(Task brief):
Show each line of the data below that has the string "Integration" in it.
Dataset content Start Marker
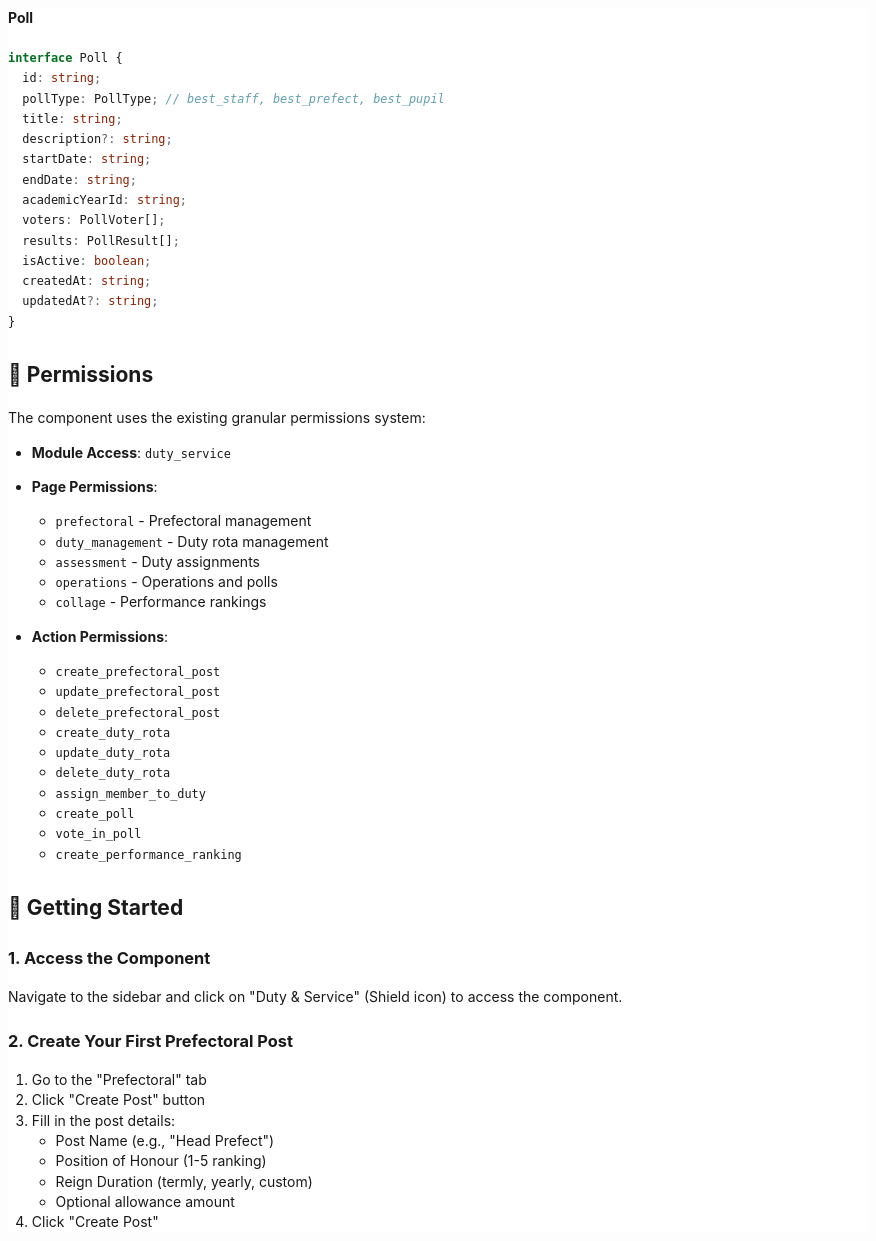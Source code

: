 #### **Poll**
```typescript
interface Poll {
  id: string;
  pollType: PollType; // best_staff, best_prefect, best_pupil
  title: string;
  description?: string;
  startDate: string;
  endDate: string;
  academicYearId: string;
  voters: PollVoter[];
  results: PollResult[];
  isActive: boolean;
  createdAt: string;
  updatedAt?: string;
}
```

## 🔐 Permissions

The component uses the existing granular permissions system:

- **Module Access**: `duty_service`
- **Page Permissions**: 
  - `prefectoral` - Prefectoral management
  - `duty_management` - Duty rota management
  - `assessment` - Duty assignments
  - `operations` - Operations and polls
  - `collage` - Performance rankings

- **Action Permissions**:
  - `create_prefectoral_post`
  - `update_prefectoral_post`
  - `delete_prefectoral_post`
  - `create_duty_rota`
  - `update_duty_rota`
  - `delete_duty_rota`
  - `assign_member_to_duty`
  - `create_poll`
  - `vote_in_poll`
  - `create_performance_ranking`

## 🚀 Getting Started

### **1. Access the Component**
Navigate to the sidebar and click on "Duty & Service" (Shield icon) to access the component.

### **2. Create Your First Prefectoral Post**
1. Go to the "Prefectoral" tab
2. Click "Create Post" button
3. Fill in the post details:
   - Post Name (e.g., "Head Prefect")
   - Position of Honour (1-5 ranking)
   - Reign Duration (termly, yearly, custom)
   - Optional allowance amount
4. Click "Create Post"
Dataset content End Marker
Dataset content Start Marker
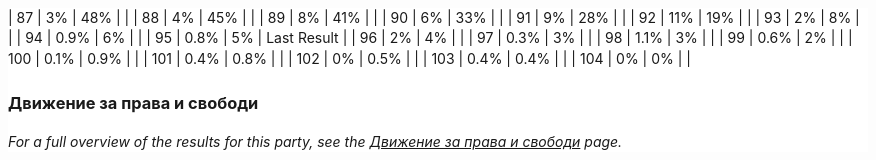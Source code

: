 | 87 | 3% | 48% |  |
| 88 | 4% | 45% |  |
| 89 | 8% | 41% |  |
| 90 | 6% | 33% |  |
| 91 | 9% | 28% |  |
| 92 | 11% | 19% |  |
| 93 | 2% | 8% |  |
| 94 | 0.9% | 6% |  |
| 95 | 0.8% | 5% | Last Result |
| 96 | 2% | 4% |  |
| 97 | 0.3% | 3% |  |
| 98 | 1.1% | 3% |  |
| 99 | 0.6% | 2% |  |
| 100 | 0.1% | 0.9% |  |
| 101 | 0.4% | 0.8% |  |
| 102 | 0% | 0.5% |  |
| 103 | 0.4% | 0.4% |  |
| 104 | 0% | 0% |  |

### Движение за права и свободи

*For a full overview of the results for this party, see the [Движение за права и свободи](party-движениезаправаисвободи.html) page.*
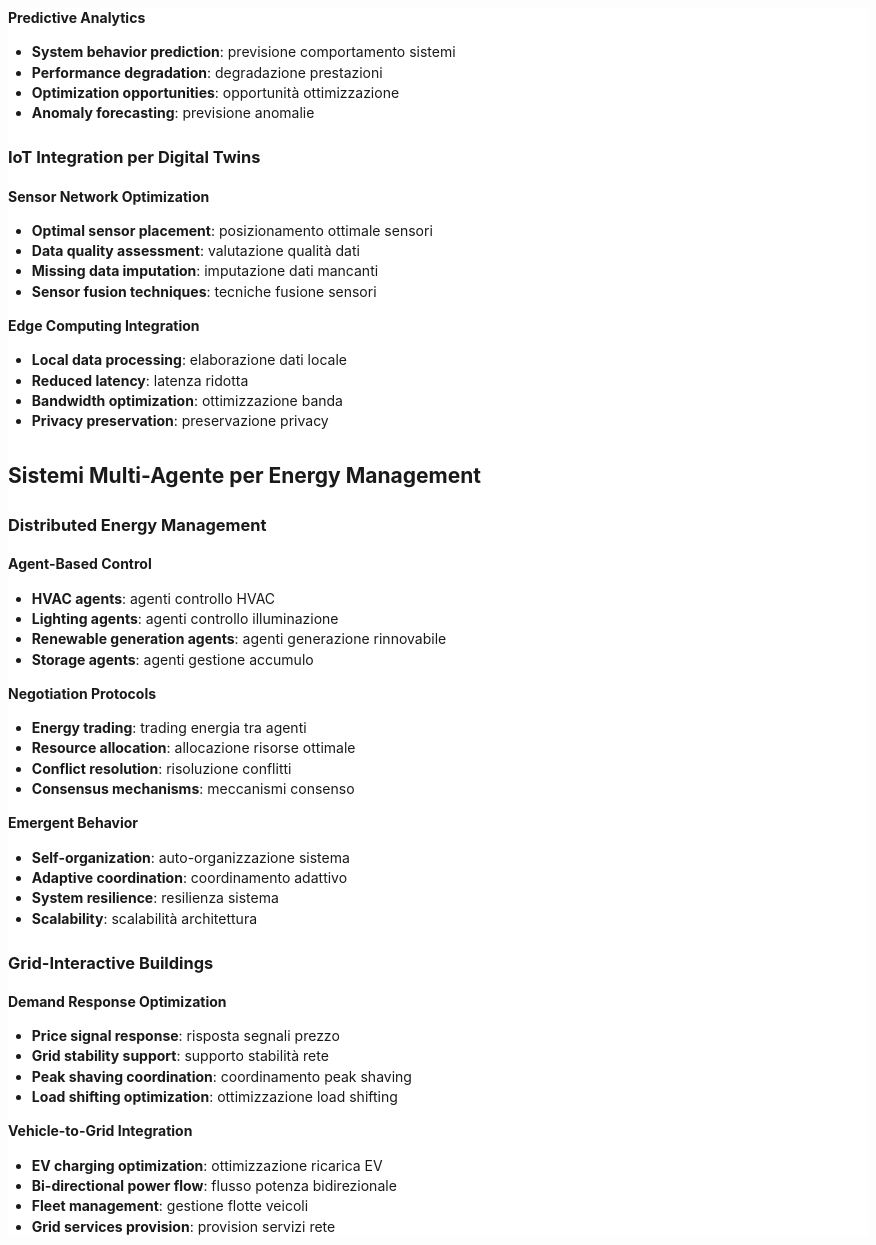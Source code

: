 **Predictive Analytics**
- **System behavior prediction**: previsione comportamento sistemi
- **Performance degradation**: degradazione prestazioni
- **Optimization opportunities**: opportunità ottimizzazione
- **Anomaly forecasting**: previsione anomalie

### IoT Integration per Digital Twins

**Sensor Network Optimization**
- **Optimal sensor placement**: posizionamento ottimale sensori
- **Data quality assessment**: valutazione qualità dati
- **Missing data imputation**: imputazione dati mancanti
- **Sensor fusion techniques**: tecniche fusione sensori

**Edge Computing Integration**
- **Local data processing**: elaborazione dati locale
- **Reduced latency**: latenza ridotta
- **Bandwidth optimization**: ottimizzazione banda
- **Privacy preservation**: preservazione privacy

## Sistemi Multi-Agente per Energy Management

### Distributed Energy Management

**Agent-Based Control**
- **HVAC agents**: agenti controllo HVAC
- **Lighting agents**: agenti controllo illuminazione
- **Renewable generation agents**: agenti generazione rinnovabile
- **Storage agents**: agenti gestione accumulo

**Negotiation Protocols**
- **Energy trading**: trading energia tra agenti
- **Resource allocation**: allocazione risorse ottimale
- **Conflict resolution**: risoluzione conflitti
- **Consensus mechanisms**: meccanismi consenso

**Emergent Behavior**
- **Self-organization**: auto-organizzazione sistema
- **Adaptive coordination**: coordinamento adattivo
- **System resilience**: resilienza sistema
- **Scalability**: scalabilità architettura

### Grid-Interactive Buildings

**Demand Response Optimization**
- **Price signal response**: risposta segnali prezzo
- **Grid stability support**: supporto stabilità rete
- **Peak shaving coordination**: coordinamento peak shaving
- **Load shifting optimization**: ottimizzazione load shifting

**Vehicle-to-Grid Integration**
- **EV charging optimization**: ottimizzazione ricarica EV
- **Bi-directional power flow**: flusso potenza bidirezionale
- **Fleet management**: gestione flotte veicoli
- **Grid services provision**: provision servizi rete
Dataset content End Marker
(Expected answer):
### IoT Integration per Digital Twins
**Edge Computing Integration**
**Vehicle-to-Grid Integration**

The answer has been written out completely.